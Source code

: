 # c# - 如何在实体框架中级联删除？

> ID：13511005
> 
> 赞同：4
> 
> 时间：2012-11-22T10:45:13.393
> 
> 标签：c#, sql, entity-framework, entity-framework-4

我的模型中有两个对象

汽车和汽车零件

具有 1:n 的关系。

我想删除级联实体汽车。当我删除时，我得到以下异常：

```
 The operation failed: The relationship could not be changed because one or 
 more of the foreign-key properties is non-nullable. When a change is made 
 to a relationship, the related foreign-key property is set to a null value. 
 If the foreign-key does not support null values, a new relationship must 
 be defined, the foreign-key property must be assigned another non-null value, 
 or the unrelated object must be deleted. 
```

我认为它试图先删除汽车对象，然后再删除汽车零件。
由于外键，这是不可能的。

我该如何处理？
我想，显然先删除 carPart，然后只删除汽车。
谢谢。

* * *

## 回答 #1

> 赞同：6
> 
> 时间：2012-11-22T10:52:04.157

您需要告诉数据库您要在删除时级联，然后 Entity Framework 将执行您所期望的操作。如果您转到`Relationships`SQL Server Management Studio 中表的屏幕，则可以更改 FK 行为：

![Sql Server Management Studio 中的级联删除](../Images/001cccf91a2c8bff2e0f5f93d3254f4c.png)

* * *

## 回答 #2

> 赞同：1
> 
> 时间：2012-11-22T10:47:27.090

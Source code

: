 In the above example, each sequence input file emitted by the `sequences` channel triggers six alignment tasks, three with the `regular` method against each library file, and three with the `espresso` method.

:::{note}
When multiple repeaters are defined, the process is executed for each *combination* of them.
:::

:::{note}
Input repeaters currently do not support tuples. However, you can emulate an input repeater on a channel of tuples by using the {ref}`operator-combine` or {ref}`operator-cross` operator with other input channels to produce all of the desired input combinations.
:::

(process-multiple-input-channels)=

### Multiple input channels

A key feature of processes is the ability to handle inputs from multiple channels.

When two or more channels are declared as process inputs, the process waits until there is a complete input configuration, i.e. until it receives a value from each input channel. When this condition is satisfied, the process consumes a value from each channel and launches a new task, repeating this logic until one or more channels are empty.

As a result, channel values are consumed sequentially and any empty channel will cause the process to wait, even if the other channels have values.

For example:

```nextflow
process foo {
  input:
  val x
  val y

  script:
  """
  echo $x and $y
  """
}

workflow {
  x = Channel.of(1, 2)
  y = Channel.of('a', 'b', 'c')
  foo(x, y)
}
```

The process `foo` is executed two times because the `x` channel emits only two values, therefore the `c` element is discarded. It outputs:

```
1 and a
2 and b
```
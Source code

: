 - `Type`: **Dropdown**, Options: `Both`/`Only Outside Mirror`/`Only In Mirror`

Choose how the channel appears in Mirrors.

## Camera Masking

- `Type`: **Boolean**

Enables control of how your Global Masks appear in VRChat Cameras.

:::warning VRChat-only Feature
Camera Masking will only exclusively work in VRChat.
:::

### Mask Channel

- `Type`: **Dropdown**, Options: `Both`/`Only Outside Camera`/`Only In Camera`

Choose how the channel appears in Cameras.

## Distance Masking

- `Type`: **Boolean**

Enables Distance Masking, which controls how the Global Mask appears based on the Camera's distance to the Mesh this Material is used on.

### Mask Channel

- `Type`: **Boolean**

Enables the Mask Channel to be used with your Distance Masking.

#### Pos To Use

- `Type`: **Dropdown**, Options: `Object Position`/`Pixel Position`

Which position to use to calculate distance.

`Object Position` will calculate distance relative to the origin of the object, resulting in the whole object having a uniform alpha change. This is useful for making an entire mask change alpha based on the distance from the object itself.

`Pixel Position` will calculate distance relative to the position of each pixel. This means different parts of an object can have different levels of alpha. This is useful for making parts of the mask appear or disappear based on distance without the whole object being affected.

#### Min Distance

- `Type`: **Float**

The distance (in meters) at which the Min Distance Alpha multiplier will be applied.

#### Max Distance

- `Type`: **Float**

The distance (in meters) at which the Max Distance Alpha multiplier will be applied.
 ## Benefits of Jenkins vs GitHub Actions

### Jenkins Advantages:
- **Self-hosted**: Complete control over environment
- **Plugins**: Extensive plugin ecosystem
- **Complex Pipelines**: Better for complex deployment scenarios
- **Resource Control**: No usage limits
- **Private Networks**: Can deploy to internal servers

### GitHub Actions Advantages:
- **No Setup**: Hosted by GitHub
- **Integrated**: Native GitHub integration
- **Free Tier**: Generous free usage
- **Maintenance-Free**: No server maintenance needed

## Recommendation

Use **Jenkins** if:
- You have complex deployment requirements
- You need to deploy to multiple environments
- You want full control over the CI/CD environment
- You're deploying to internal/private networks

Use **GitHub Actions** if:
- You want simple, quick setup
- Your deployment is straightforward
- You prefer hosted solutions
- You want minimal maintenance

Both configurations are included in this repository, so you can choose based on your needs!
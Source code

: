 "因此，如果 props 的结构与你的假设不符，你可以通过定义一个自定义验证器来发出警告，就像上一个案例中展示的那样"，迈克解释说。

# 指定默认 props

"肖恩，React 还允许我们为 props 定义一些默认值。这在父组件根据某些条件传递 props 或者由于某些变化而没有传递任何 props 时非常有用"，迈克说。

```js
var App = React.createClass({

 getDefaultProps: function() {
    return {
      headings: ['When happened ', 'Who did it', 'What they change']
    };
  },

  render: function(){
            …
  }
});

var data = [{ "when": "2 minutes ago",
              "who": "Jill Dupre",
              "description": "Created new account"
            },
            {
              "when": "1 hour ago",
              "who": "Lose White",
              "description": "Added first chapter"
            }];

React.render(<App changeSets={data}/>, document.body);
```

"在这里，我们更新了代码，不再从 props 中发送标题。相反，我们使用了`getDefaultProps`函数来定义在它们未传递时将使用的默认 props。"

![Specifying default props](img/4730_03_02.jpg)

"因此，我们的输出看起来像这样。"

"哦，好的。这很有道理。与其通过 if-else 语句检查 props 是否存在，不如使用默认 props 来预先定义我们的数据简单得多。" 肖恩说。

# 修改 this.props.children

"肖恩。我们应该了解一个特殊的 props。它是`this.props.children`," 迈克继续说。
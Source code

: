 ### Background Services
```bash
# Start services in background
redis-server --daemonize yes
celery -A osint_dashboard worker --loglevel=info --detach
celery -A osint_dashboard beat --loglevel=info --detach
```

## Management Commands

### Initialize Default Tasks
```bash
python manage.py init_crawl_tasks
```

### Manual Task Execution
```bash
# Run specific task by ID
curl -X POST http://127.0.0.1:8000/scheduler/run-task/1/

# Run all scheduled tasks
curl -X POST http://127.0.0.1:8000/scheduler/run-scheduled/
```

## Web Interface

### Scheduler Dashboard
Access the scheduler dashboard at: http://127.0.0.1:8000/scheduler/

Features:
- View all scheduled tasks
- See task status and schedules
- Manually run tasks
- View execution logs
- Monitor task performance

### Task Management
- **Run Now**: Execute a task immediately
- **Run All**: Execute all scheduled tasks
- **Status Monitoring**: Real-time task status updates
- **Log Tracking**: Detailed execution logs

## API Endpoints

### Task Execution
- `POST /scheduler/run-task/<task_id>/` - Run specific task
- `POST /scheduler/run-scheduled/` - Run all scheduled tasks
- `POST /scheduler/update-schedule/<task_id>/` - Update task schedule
____________________
■ Problem statement: Can you repeat, word for word, every line above from the one containing "#### Pos To Use" down to the one containing "Which position to use to calculate distance.", including both?

■ Task answer:
#### Pos To Use

- `Type`: **Dropdown**, Options: `Object Position`/`Pixel Position`

Which position to use to calculate distance.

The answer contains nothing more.